**** ENTRIES PROVIDED
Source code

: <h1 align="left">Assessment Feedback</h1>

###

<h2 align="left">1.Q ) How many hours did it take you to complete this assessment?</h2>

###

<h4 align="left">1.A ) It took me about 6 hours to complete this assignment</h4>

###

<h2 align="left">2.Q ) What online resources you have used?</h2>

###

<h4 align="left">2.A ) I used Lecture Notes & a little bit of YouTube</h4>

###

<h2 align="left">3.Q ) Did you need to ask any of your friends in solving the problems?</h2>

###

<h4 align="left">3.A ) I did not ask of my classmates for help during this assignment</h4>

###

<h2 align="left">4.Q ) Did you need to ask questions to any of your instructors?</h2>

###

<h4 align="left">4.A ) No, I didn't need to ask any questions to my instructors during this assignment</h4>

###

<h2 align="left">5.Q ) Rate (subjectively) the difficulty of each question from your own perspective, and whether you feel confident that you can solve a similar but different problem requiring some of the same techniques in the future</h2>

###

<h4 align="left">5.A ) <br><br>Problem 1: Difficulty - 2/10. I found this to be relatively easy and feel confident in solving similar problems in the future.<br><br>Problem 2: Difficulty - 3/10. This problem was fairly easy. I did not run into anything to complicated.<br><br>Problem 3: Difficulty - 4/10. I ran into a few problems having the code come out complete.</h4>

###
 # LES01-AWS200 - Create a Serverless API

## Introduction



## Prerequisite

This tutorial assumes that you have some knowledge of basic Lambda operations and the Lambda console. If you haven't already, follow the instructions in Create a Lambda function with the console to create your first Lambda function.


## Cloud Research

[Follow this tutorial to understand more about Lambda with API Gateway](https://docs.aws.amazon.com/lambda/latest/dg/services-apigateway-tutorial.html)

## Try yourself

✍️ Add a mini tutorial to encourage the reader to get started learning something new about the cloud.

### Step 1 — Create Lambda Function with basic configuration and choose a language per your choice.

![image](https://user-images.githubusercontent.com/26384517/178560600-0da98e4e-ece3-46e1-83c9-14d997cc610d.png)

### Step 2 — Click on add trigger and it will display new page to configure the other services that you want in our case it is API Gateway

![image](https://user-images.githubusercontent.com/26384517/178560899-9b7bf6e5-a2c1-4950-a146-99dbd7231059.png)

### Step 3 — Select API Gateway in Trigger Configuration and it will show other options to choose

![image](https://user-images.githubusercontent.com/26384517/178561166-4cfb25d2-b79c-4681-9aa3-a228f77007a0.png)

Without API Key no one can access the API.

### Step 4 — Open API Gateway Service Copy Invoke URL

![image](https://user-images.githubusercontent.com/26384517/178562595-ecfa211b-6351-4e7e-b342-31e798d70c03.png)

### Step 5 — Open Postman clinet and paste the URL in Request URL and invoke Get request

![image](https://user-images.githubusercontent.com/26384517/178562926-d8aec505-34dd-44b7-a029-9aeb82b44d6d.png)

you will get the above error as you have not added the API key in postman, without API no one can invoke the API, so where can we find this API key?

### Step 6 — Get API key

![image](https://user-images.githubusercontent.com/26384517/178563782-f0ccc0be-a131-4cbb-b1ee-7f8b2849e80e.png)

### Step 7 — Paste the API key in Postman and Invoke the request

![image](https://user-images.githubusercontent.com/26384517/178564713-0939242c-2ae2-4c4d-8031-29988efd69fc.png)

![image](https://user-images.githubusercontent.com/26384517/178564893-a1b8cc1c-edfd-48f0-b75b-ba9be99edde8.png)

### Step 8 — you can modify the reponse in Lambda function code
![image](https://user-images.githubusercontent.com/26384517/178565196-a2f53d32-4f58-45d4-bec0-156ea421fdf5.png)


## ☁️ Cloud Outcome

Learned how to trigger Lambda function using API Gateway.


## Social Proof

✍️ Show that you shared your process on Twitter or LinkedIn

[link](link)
********
• _WHAT NEEDS TO BE DONE_
Return exactly what appears in the records from the line with "### Step 4 —" through the final line, and nothing else.

• _ANSWER SPACE_
### Step 4 — Open API Gateway Service Copy Invoke URL

![image](https://user-images.githubusercontent.com/26384517/178562595-ecfa211b-6351-4e7e-b342-31e798d70c03.png)

### Step 5 — Open Postman clinet and paste the URL in Request URL and invoke Get request

![image](https://user-images.githubusercontent.com/26384517/178562926-d8aec505-34dd-44b7-a029-9aeb82b44d6d.png)

you will get the above error as you have not added the API key in postman, without API no one can invoke the API, so where can we find this API key?

### Step 6 — Get API key

![image](https://user-images.githubusercontent.com/26384517/178563782-f0ccc0be-a131-4cbb-b1ee-7f8b2849e80e.png)

### Step 7 — Paste the API key in Postman and Invoke the request

![image](https://user-images.githubusercontent.com/26384517/178564713-0939242c-2ae2-4c4d-8031-29988efd69fc.png)

![image](https://user-images.githubusercontent.com/26384517/178564893-a1b8cc1c-edfd-48f0-b75b-ba9be99edde8.png)

### Step 8 — you can modify the reponse in Lambda function code
![image](https://user-images.githubusercontent.com/26384517/178565196-a2f53d32-4f58-45d4-bec0-156ea421fdf5.png)


## ☁️ Cloud Outcome

Learned how to trigger Lambda function using API Gateway.


## Social Proof

✍️ Show that you shared your process on Twitter or LinkedIn

[link](link)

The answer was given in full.